Por que a Fox é a única rede a tocar na obsessão americana pelas cirurgias plásticas? A ABC tomou o caminho mais fácil com o ‘reality show’ ‘Extreme Makeover’ (exibido no Brasil pela Sony); no entanto, a busca pela juventude eterna é ignorada ou subestimada pela televisão.

Até surgir ‘Nip/Tuck’. Suas cenas de cirurgias são tão ousadas quanto as de sexo, e muito mais repugnantes que qualquer coisa em ‘E.R.’. No primeiro episódio, um implante nas nádegas, um aumento de seios e uma reconstrução facial são retratados sem pudores. A série é atípica, mas assim como em ‘The Shield’ -sobre policiais corruptos-, temos jovens e talentosos cirurgiões que não salvam e nem melhoram vidas. ‘Nip/Tuck’ é um drama sem pretensões intelectuais, repleta de humor negro.

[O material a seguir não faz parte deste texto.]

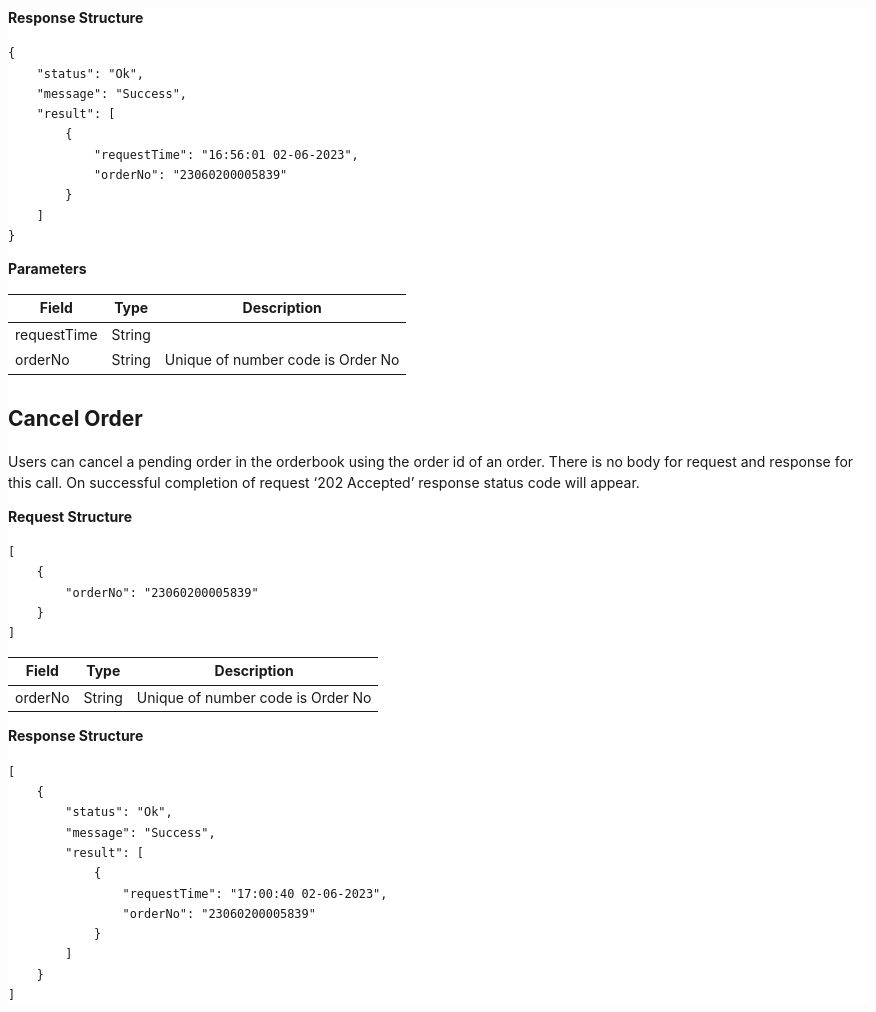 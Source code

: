 

__Response Structure__

```
{
    "status": "Ok",
    "message": "Success",
    "result": [
        {
            "requestTime": "16:56:01 02-06-2023",
            "orderNo": "23060200005839"
        }
    ]
}
```
__Parameters__

|Field	| Type	|Description|
|-------|-------------------|-------------------------------|
|requestTime	|String	||
|orderNo	|String	|Unique of number code is Order No|


##  Cancel Order

Users can cancel a pending order in the orderbook using the order id of an order. There is no body for request and response for this call. On successful completion of request ‘202 Accepted’ response status code will appear.


__Request Structure__

```
[
    {
        "orderNo": "23060200005839"
    }
]
```

|Field	| Type	|Description|
|-------|-------------------|-------------------------------|
|orderNo	|String	|Unique of number code is Order No|

__Response Structure__

```
[
    {
        "status": "Ok",
        "message": "Success",
        "result": [
            {
                "requestTime": "17:00:40 02-06-2023",
                "orderNo": "23060200005839"
            }
        ]
    }
]  
```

A maioria dos pacientes são mulheres belas, neuroticamente inseguras, que precisam de um hobby, e não de operações. Nem é preciso dizer que os dois deploráveis cirurgiões são atraentes.

O criador da série, Ryan Murphy, teve a idéia enquanto fazia reportagem sobre cirurgiões plásticos, merece crédito extra porque conseguiu romantizar a área até satirizá-la. ‘Nip/ Tuck’ pega um cenário tão inexplorado quanto os coveiros de ‘Six Feet Under’ (‘A Sete Palmos’), mas com menos formalidades.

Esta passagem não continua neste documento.